2.Without prejudice to their criminal law provisions, Member States shall ensure that penalties or measures aimed at ending observed breaches or the causes of such breaches may be imposed on mixed financial holding companies, or their effective managers, which infringe laws, regulations or administrative provisions enacted to implement this Directive. In certain cases, such measures may require the intervention of the courts. The competent authorities shall cooperate closely to ensure that such penalties or measures produce the desired results.

SECTION 4U.K.THIRD COUNTRIES

Article 18U.K. [F1Parent undertakings in a third country]

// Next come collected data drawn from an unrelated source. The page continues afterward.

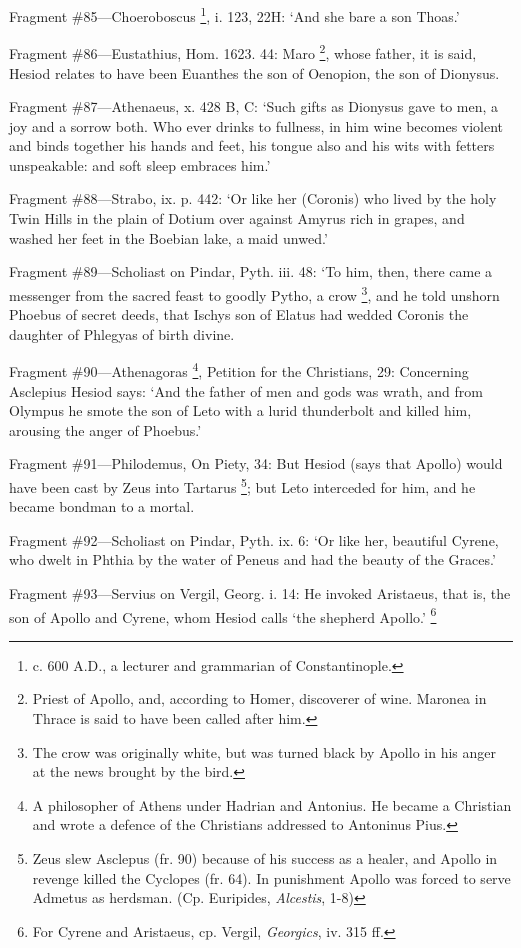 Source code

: Fragment \#85—Choeroboscus \footnote{c. 600 A.D., a lecturer
and grammarian of Constantinople.}, i. 123,
22H: ‘And she bare a son Thoas.’

Fragment \#86—Eustathius, Hom. 1623. 44: Maro \footnote{Priest of Apollo, and,
according to Homer, discoverer of wine. Maronea in Thrace is said to have been
called after him.}, whose
father, it is said, Hesiod relates to have been Euanthes the son of Oenopion,
the son of Dionysus.

Fragment \#87—Athenaeus, x. 428 B, C: ‘Such gifts as Dionysus gave
to men, a joy and a sorrow both. Who ever drinks to fullness, in him wine
becomes violent and binds together his hands and feet, his tongue also and his
wits with fetters unspeakable: and soft sleep embraces him.’

Fragment \#88—Strabo, ix. p. 442: ‘Or like her (Coronis) who lived
by the holy Twin Hills in the plain of Dotium over against Amyrus rich in
grapes, and washed her feet in the Boebian lake, a maid unwed.’

Fragment \#89—Scholiast on Pindar, Pyth. iii. 48: ‘To him, then,
there came a messenger from the sacred feast to goodly Pytho, a crow \footnote{The crow was originally
white, but was turned black by Apollo in his anger at the news brought by the
bird.}, and he told unshorn Phoebus of
secret deeds, that Ischys son of Elatus had wedded Coronis the daughter of
Phlegyas of birth divine.

Fragment \#90—Athenagoras \footnote{A philosopher of Athens
under Hadrian and Antonius. He became a Christian and wrote a defence of the
Christians addressed to Antoninus Pius.}, Petition for the Christians, 29:
Concerning Asclepius Hesiod says: ‘And the father of men and gods was
wrath, and from Olympus he smote the son of Leto with a lurid thunderbolt and
killed him, arousing the anger of Phoebus.’

Fragment \#91—Philodemus, On Piety, 34: But Hesiod (says that Apollo)
would have been cast by Zeus into Tartarus \footnote{Zeus slew Asclepus (fr.
90) because of his success as a healer, and Apollo in revenge killed the
Cyclopes (fr. 64). In punishment Apollo was forced to serve Admetus as
herdsman. (Cp. Euripides, \emph{Alcestis}, 1-8)}; but Leto
interceded for him, and he became bondman to a mortal.

Fragment \#92—Scholiast on Pindar, Pyth. ix. 6: ‘Or like her,
beautiful Cyrene, who dwelt in Phthia by the water of Peneus and had the beauty
of the Graces.’

Fragment \#93—Servius on Vergil, Georg. i. 14: He invoked Aristaeus, that
is, the son of Apollo and Cyrene, whom Hesiod calls ‘the shepherd
Apollo.’ \footnote{For Cyrene and Aristaeus,
cp. Vergil, \emph{Georgics}, iv. 315 ff.}

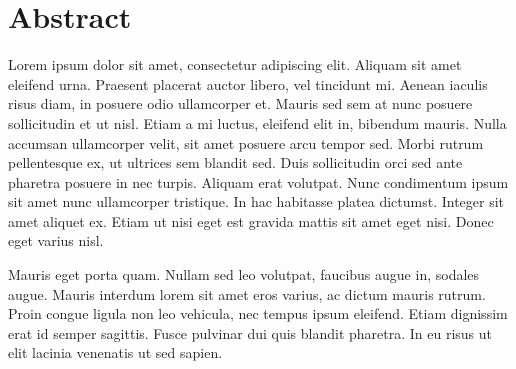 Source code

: \section*{Abstract}

Lorem ipsum dolor sit amet, consectetur adipiscing elit. Aliquam sit amet eleifend urna. Praesent placerat auctor libero, vel tincidunt mi. Aenean iaculis risus diam, in posuere odio ullamcorper et. Mauris sed sem at nunc posuere sollicitudin et ut nisl. Etiam a mi luctus, eleifend elit in, bibendum mauris. Nulla accumsan ullamcorper velit, sit amet posuere arcu tempor sed. Morbi rutrum pellentesque ex, ut ultrices sem blandit sed. Duis sollicitudin orci sed ante pharetra posuere in nec turpis. Aliquam erat volutpat. Nunc condimentum ipsum sit amet nunc ullamcorper tristique. In hac habitasse platea dictumst. Integer sit amet aliquet ex. Etiam ut nisi eget est gravida mattis sit amet eget nisi. Donec eget varius nisl.

Mauris eget porta quam. Nullam sed leo volutpat, faucibus augue in, sodales augue. Mauris interdum lorem sit amet eros varius, ac dictum mauris rutrum. Proin congue ligula non leo vehicula, nec tempus ipsum eleifend. Etiam dignissim erat id semper sagittis. Fusce pulvinar dui quis blandit pharetra. In eu risus ut elit lacinia venenatis ut sed sapien. 
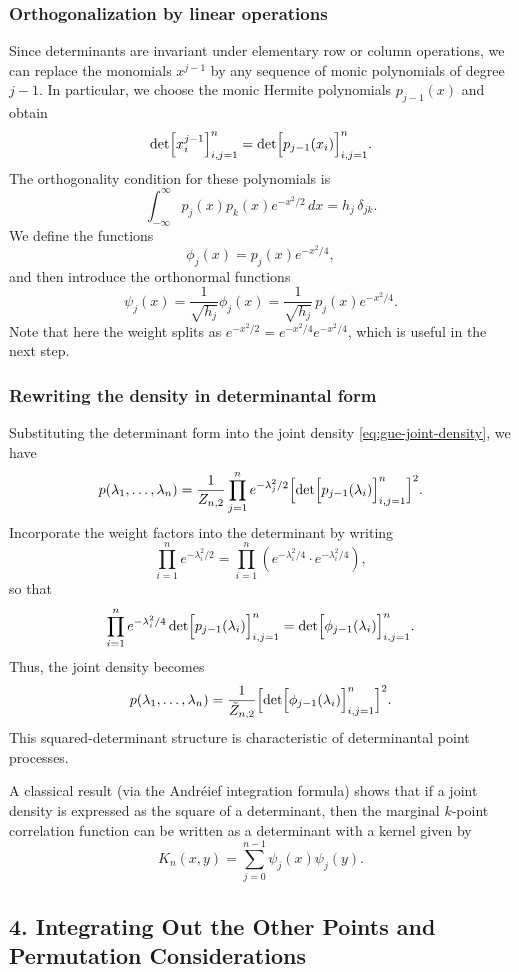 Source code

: \documentclass[letterpaper,11pt,oneside,reqno]{article}
\numberwithin{equation}{section}
\theoremstyle{definition}
\begin{document}
\subsubsection{Orthogonalization by linear operations}

Since determinants are invariant under elementary row or column
operations, we can replace the monomials $x^{j-1}$ by
any sequence of monic polynomials of degree $j-1$. In
particular, we choose the monic Hermite polynomials
$p_{j-1}(x)$ and obtain
\[
\det\Bigl[x_i^{j-1}\Bigr]_{i,j=1}^n = \det\Bigl[p_{j-1}(x_i)\Bigr]_{i,j=1}^n.
\]
The orthogonality condition for these polynomials is
\[
\int_{-\infty}^\infty p_j(x)p_k(x)e^{-x^2/2}\,dx = h_j\,\delta_{jk}.
\]
We define the functions
\[
\phi_j(x)=p_j(x)e^{-x^2/4},
\]
and then introduce the orthonormal functions
\[
\psi_j(x)=\frac{1}{\sqrt{h_j}}\phi_j(x)=\frac{1}{\sqrt{h_j}}\,p_j(x)e^{-x^2/4}.
\]
Note that here the weight splits as $e^{-x^2/2}=e^{-x^2/4}e^{-x^2/4}$, which is useful in the next step.

\subsubsection{Rewriting the density in determinantal form}

Substituting the determinant form into the joint density \eqref{eq:gue-joint-density}, we have
\[
p(\lambda_1,\dots,\lambda_n)= \frac{1}{Z_{n,2}}\prod_{j=1}^n e^{-\lambda_j^2/2} \Bigl[\det\Bigl[p_{j-1}(\lambda_i)\Bigr]_{i,j=1}^n\Bigr]^2.
\]
Incorporate the weight factors into the determinant by writing
\[
\prod_{i=1}^n e^{-\lambda_i^2/2} = \prod_{i=1}^n \left(e^{-\lambda_i^2/4}\cdot e^{-\lambda_i^2/4}\right),
\]
so that
\[
\prod_{i=1}^n e^{-\lambda_i^2/4}\det\Bigl[p_{j-1}(\lambda_i)\Bigr]_{i,j=1}^n = \det\Bigl[\phi_{j-1}(\lambda_i)\Bigr]_{i,j=1}^n.
\]
Thus, the joint density becomes
\[
p(\lambda_1,\dots,\lambda_n)=\frac{1}{\tilde{Z}_{n,2}} \Bigl[\det\Bigl[\phi_{j-1}(\lambda_i)\Bigr]_{i,j=1}^n\Bigr]^2.
\]
This squared-determinant structure is characteristic of determinantal point processes.

A classical result (via the Andr\'eief integration formula) shows that if a joint density is expressed as the square of a determinant, then the marginal $k$-point correlation function can be written as a determinant with a kernel given by
\[
K_n(x,y)=\sum_{j=0}^{n-1}\psi_j(x)\psi_j(y).
\]

\subsection*{4. Integrating Out the Other Points and Permutation Considerations}
\end{document}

[F31. Without prejudice to the sectoral rules, where Article 5(3) applies, the competent authorities shall verify whether the regulated entities, the parent undertaking of which has its head office in a third country are subject to supervision by that third country's competent authority, which is equivalent to that provided for by this Directive on the supplementary supervision of regulated entities referred to in Article 5(2). The verification shall be carried out by the competent authority which would be the coordinator if the criteria set out in Article 10(2) were to apply, on the request of the parent undertaking or of any of the regulated entities authorised in the Union or on its own initiative.

That competent authority shall consult the other relevant competent authorities, and shall make every effort to comply with any applicable guidelines prepared through the Joint Committee in accordance with Articles 16 and 56 of Regulation (EU) No 1093/2010, of Regulation (EU) No 1094/2010 and of Regulation (EU) No 1095/2010 respectively.]

[F41a. Where a competent authority disagrees with the decision taken by another relevant competent authority under paragraph 1, Article 19 of Regulation (EU) No 1093/2010, of Regulation (EU) No 1094/2010 and of Regulation (EU) No 1095/2010 respectively shall apply.]

2.In the absence of equivalent supervision referred to in paragraph 1, Member States shall apply to the regulated entities, by analogy, the provisions concerning the supplementary supervision of regulated entities referred to in Article 5(2). As an alternative, competent authorities may apply one of the methods set out in paragraph 3.

[F13. Competent authorities may apply other methods which ensure appropriate supplementary supervision of the regulated entities in a financial conglomerate. Those methods shall be agreed by the coordinator, after consulting the other relevant competent authorities. The competent authorities may in particular require the establishment of a mixed financial holding company which has its head office in the Union, and apply this Directive to the regulated entities in the financial conglomerate headed by that holding company. The competent authorities shall ensure that those methods achieve the objective of supplementary supervision under this Directive and shall notify the other competent authorities involved and the Commission thereof.]

[F1Article 19 U.K. Cooperation with third-country competent authorities

Article 39(1) and (2) of Directive 2006/48/EC, Article 10a of Directive 98/78/EC and Article 264 of Directive 2009/138/EC shall apply mutatis mutandis to the negotiation of agreements with one or more third countries regarding the means of exercising supplementary supervision of regulated entities in a financial conglomerate.]